Según Frazen era imposible hacer con justicia una sinopsis de sus cuentos reunidos en Runway (Escapada), imposible reducirlos a algunas citas. Según él, Munro era quien mejor estaba escribiendo en América del Norte. El título de su texto no dejó lugar a dudas: Read Munro! Read Munro!
Y vaya que antes de que se le concediera el Nobel, Munro era una autora poco conocida. The New Yorker le llegó a rechazar algunos de sus cuentos porque tocaba temas demasiado familiares y en nuestro país sus editores en español llevaron sus libros al remate anual de ejemplares del Auditorio porque no se vendían. La crítica especializada, por su parte, parecía estar más preocupada por el circo literario con sus premios y presentaciones que por dar a conocer la literatura. Quizá soy injusto al decir esto último: no para toda la critica pasaron desapercibidos sus libros. La escritora Aline Pettersson es prueba de ello.
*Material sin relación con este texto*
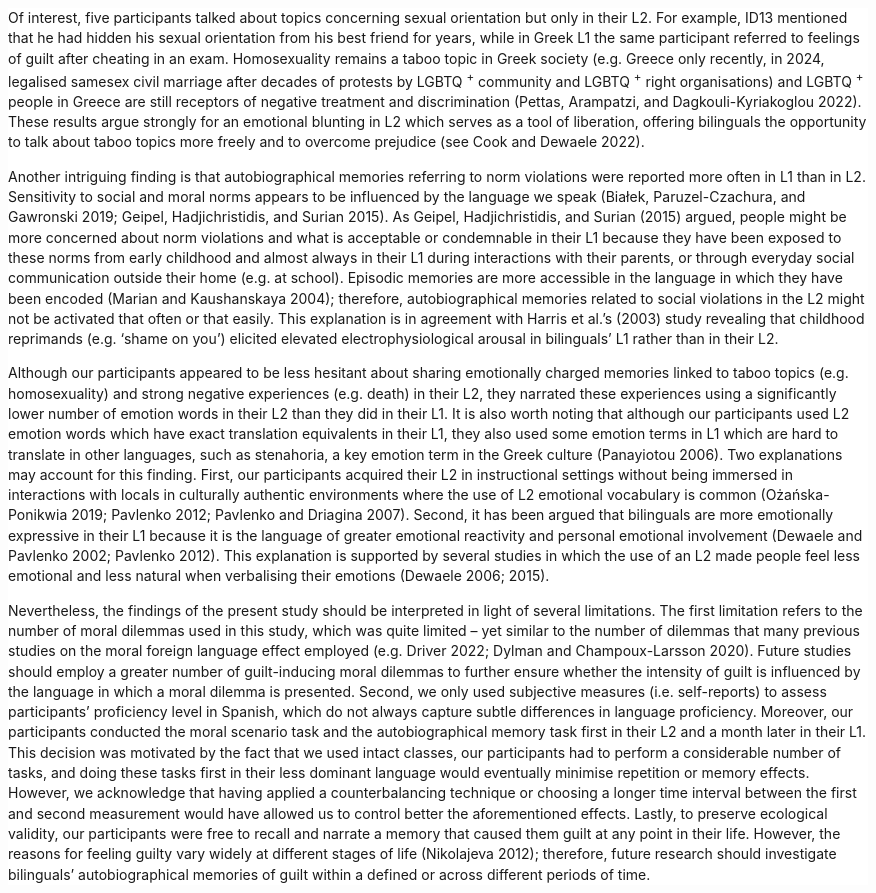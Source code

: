 Of interest, five participants talked about topics concerning sexual orientation but only in their L2. For example, ID13 mentioned that he had hidden his sexual orientation from his best friend for years, while in Greek L1 the same participant referred to feelings of guilt after cheating in an exam. Homosexuality remains a taboo topic in Greek society (e.g. Greece only recently, in 2024, legalised samesex civil marriage after decades of protests by LGBTQ $^ +$ community and LGBTQ $^ +$ right organisations) and LGBTQ $^ +$ people in Greece are still receptors of negative treatment and discrimination (Pettas, Arampatzi, and Dagkouli-Kyriakoglou 2022). These results argue strongly for an emotional blunting in L2 which serves as a tool of liberation, offering bilinguals the opportunity to talk about taboo topics more freely and to overcome prejudice (see Cook and Dewaele 2022).

Another intriguing finding is that autobiographical memories referring to norm violations were reported more often in L1 than in L2. Sensitivity to social and moral norms appears to be influenced by the language we speak (Białek, Paruzel-Czachura, and Gawronski 2019; Geipel, Hadjichristidis, and Surian 2015). As Geipel, Hadjichristidis, and Surian (2015) argued, people might be more concerned about norm violations and what is acceptable or condemnable in their L1 because they have been exposed to these norms from early childhood and almost always in their L1 during interactions with their parents, or through everyday social communication outside their home (e.g. at school). Episodic memories are more accessible in the language in which they have been encoded (Marian and Kaushanskaya 2004); therefore, autobiographical memories related to social violations in the L2 might not be activated that often or that easily. This explanation is in agreement with Harris et al.’s (2003) study revealing that childhood reprimands (e.g. ‘shame on you’) elicited elevated electrophysiological arousal in bilinguals’ L1 rather than in their L2.

Although our participants appeared to be less hesitant about sharing emotionally charged memories linked to taboo topics (e.g. homosexuality) and strong negative experiences (e.g. death) in their L2, they narrated these experiences using a significantly lower number of emotion words in their L2 than they did in their L1. It is also worth noting that although our participants used L2 emotion words which have exact translation equivalents in their L1, they also used some emotion terms in L1 which are hard to translate in other languages, such as stenahoria, a key emotion term in the Greek culture (Panayiotou 2006). Two explanations may account for this finding. First, our participants acquired their L2 in instructional settings without being immersed in interactions with locals in culturally authentic environments where the use of L2 emotional vocabulary is common (Ożańska-Ponikwia 2019; Pavlenko 2012; Pavlenko and Driagina 2007). Second, it has been argued that bilinguals are more emotionally expressive in their L1 because it is the language of greater emotional reactivity and personal emotional involvement (Dewaele and Pavlenko 2002; Pavlenko 2012). This explanation is supported by several studies in which the use of an L2 made people feel less emotional and less natural when verbalising their emotions (Dewaele 2006; 2015).

Nevertheless, the findings of the present study should be interpreted in light of several limitations. The first limitation refers to the number of moral dilemmas used in this study, which was quite limited – yet similar to the number of dilemmas that many previous studies on the moral foreign language effect employed (e.g. Driver 2022; Dylman and Champoux-Larsson 2020). Future studies should employ a greater number of guilt-inducing moral dilemmas to further ensure whether the intensity of guilt is influenced by the language in which a moral dilemma is presented. Second, we only used subjective measures (i.e. self-reports) to assess participants’ proficiency level in Spanish, which do not always capture subtle differences in language proficiency. Moreover, our participants conducted the moral scenario task and the autobiographical memory task first in their L2 and a month later in their L1. This decision was motivated by the fact that we used intact classes, our participants had to perform a considerable number of tasks, and doing these tasks first in their less dominant language would eventually minimise repetition or memory effects. However, we acknowledge that having applied a counterbalancing technique or choosing a longer time interval between the first and second measurement would have allowed us to control better the aforementioned effects. Lastly, to preserve ecological validity, our participants were free to recall and narrate a memory that caused them guilt at any point in their life. However, the reasons for feeling guilty vary widely at different stages of life (Nikolajeva 2012); therefore, future research should investigate bilinguals’ autobiographical memories of guilt within a defined or across different periods of time.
Quizá por su brevedad los relatos de Munro tienen momentos de gran intensidad como en el que nos habla de esas comunidades puritanas en las que nadie cocinaba en domingo por ser día del Señor y en los que los hombres utilizaban sus ásperas manos de campo para pellizcar los pechos de cualquier mujer sospechosa de haber concebido un hijo ilegítimo por si una gota de leche la delataba
. Otro momento que asombra y se adhiere a la memoria es cuando nos cuenta de un viejo pastor vencido por la enfermedad que desde su lecho abría una ventana para dar a sus fieles su mensaje evangélico que escuchaban atentos a pesar de la lluvia.
Quizá los personajes de los cuentos de Munro resultan tan vivos porque son como nosotros: contradictorios y constantes como el agua de un río. No es una locura suponer por eso mismo que el tiempo, gran constructor, gran destructor, sea el tema de sus libros. En sus historias todo se transforma, todo presente está construido con los vestigios de lo que pasó y se dirige al ya no más. En lo banal Munro encuentra el cogote de la vida con todas sus pulsiones y sus sueños, con las pesadillas que engendra, con las omisiones que también construyen por nosotros.
No se si Alice Munro es, como dicen, la Chéjov canadiense. Estoy seguro en cambio que es una maestra del relato corto que escribe mucho y corrige más; que sus cuentos más que eficaces son emocionantes.